== SUPPLIED INFORMATION

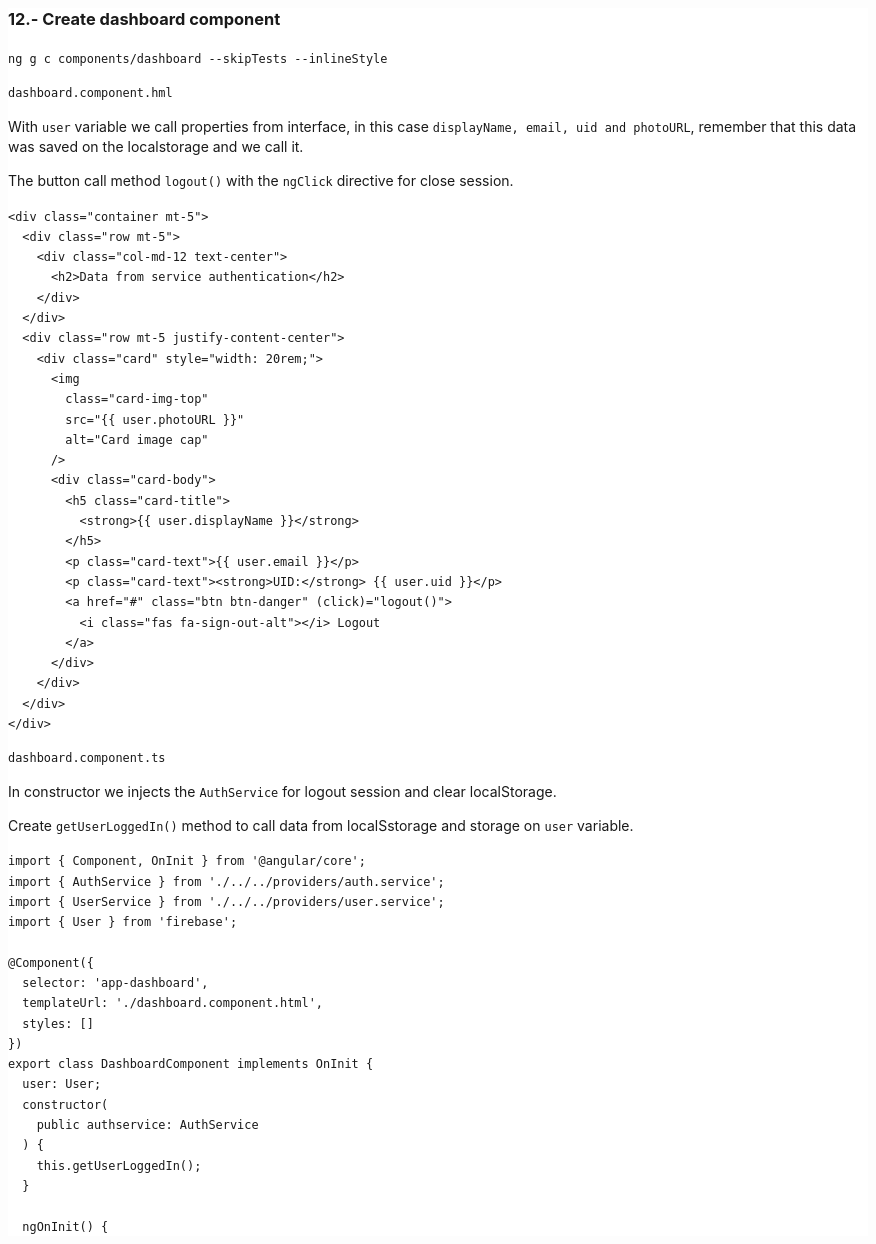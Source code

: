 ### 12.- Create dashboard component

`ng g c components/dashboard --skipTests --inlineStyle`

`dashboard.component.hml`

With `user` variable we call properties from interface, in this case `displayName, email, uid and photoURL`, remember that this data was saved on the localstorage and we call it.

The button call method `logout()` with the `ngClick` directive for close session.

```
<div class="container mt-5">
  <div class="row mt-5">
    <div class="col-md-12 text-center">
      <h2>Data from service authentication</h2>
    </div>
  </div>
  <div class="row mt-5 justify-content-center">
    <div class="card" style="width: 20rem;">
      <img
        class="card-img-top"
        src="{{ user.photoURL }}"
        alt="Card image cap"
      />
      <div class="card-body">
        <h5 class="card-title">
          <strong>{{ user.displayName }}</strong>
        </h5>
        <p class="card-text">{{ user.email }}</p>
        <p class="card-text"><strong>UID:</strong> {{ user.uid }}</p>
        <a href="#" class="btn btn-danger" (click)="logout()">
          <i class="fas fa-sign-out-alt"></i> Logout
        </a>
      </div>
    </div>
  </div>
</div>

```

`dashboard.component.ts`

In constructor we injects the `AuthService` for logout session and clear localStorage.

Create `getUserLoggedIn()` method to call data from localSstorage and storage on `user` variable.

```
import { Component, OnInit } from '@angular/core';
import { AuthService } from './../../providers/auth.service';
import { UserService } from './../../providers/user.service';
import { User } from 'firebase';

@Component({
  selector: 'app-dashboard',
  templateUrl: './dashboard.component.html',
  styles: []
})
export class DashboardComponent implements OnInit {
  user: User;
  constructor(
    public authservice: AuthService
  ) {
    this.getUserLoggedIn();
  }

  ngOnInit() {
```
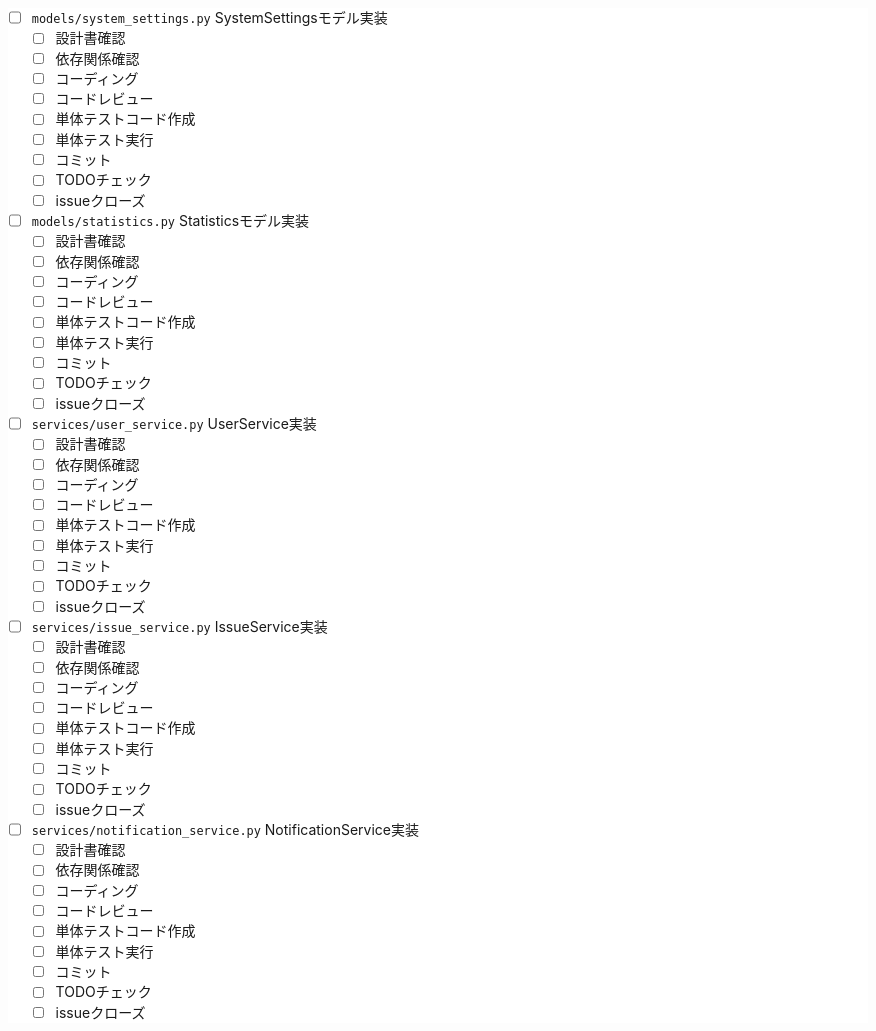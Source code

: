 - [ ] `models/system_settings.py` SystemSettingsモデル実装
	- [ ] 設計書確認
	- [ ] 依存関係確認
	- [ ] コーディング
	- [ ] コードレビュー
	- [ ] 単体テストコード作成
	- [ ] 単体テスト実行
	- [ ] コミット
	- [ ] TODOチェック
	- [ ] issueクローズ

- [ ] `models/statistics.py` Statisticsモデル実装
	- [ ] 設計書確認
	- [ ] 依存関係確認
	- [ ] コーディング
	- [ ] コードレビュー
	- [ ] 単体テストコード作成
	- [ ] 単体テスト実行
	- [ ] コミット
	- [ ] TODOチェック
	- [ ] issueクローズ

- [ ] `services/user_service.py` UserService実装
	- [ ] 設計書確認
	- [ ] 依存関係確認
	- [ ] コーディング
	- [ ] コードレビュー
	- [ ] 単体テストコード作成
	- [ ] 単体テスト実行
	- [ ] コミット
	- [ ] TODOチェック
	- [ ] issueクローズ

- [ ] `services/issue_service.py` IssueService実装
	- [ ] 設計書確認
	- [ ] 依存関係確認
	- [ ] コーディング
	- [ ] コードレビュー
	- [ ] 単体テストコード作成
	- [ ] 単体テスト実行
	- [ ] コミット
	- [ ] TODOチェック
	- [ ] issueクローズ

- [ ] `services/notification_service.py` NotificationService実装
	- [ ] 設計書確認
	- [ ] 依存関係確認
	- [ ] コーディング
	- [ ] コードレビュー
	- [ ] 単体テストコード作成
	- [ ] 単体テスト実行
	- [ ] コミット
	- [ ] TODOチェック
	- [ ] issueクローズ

====

### [ACTIVITY]
The job is to copy each line from the material above that holds the word "variable".

### [RESPONSE BOX]
With `user` variable we call properties from interface, in this case `displayName, email, uid and photoURL`, remember that this data was saved on the localstorage and we call it.
Create `getUserLoggedIn()` method to call data from localSstorage and storage on `user` variable.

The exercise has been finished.